Material for this task ::

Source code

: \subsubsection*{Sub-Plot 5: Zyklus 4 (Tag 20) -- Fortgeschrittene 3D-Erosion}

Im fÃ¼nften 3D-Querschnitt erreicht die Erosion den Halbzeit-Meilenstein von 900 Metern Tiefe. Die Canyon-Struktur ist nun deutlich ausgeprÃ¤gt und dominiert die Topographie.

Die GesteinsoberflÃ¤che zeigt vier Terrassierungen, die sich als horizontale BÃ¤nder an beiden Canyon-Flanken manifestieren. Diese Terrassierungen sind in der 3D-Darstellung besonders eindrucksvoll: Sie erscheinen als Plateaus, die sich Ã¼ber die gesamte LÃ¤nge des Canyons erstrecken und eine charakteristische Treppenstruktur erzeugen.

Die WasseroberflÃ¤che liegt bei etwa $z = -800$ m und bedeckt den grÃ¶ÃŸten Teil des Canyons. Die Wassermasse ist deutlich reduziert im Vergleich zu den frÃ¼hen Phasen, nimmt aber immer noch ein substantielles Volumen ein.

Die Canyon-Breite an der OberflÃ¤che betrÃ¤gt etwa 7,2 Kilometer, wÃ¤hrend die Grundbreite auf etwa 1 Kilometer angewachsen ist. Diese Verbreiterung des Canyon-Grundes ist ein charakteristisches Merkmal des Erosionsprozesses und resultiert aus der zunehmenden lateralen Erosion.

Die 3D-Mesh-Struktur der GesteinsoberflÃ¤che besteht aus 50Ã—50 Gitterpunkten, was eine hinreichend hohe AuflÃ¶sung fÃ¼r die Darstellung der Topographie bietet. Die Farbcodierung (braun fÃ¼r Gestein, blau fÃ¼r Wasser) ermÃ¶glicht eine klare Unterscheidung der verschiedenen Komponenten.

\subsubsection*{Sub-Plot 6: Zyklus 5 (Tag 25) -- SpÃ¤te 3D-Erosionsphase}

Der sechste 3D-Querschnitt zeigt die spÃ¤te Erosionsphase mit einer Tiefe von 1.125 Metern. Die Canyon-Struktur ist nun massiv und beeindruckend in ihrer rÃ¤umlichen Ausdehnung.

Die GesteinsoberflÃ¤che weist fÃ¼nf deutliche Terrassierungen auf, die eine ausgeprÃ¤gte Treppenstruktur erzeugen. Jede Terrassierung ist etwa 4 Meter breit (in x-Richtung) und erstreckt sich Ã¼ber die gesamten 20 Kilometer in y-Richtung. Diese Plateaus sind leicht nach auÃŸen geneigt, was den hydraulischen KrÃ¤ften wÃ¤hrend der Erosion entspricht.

--

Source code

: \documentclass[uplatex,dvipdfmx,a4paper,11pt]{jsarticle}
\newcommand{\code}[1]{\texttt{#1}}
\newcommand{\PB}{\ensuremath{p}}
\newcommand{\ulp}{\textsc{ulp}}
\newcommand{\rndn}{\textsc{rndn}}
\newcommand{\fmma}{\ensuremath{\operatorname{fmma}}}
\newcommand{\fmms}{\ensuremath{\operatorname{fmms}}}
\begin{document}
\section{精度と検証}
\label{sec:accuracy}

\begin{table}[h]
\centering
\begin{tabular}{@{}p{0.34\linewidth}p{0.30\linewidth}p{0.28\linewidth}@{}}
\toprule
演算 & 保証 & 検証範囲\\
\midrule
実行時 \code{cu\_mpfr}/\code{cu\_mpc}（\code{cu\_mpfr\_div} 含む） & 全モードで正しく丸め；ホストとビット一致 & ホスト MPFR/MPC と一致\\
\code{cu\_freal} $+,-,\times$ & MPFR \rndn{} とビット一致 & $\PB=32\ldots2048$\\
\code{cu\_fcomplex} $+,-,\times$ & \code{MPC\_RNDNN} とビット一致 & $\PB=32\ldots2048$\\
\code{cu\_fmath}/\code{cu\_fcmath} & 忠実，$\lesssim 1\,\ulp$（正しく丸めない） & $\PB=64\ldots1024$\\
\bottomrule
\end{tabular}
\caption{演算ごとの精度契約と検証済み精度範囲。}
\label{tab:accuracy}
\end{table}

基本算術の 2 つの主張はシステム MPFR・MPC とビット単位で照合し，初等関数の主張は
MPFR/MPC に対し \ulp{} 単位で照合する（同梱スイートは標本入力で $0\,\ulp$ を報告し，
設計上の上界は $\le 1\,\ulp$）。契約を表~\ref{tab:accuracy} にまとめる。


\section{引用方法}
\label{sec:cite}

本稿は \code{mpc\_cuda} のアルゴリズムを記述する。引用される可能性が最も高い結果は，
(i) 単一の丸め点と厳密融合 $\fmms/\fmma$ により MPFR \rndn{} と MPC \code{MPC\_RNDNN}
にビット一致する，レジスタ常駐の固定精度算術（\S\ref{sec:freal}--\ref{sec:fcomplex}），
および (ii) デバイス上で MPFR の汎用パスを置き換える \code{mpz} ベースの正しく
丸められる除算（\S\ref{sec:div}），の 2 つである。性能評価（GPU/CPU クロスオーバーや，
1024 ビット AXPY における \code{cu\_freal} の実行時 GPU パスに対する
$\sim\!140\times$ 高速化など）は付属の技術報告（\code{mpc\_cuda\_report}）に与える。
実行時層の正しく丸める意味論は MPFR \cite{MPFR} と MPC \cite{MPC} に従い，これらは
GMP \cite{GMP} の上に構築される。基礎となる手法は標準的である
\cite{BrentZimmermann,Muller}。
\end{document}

* * *

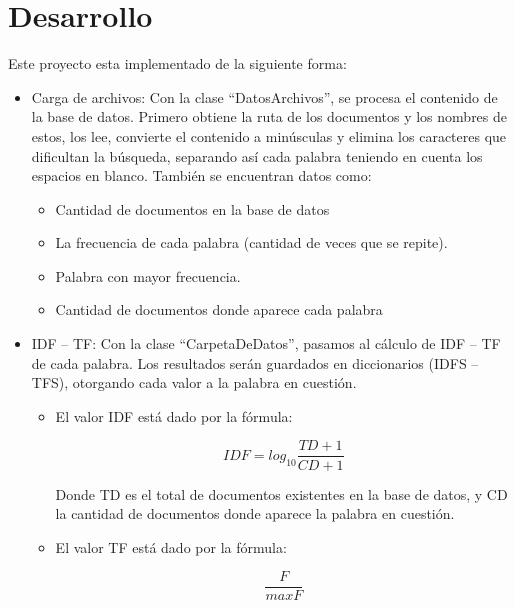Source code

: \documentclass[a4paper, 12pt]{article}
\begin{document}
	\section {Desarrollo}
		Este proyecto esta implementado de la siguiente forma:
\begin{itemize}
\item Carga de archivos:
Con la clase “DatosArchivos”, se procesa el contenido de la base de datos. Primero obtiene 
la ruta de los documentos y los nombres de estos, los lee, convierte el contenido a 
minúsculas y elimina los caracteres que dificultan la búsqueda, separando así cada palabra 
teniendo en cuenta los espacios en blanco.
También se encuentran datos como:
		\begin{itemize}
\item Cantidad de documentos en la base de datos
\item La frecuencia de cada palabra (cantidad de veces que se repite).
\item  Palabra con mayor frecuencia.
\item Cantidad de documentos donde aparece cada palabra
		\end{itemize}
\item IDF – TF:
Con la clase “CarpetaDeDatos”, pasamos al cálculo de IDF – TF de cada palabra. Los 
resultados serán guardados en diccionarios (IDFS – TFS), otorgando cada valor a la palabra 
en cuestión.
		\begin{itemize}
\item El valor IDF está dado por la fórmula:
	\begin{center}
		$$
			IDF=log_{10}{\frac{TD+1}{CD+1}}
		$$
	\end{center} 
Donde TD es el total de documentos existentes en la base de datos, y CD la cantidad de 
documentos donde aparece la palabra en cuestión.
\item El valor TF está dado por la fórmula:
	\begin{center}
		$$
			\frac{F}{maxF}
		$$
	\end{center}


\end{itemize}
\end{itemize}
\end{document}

Problem details ::
Above are the records. Copy every line in them holding "accuracy".

Expected answer ::
\label{sec:accuracy}
\label{tab:accuracy}
設計上の上界は $\le 1\,\ulp$）。契約を表~\ref{tab:accuracy} にまとめる。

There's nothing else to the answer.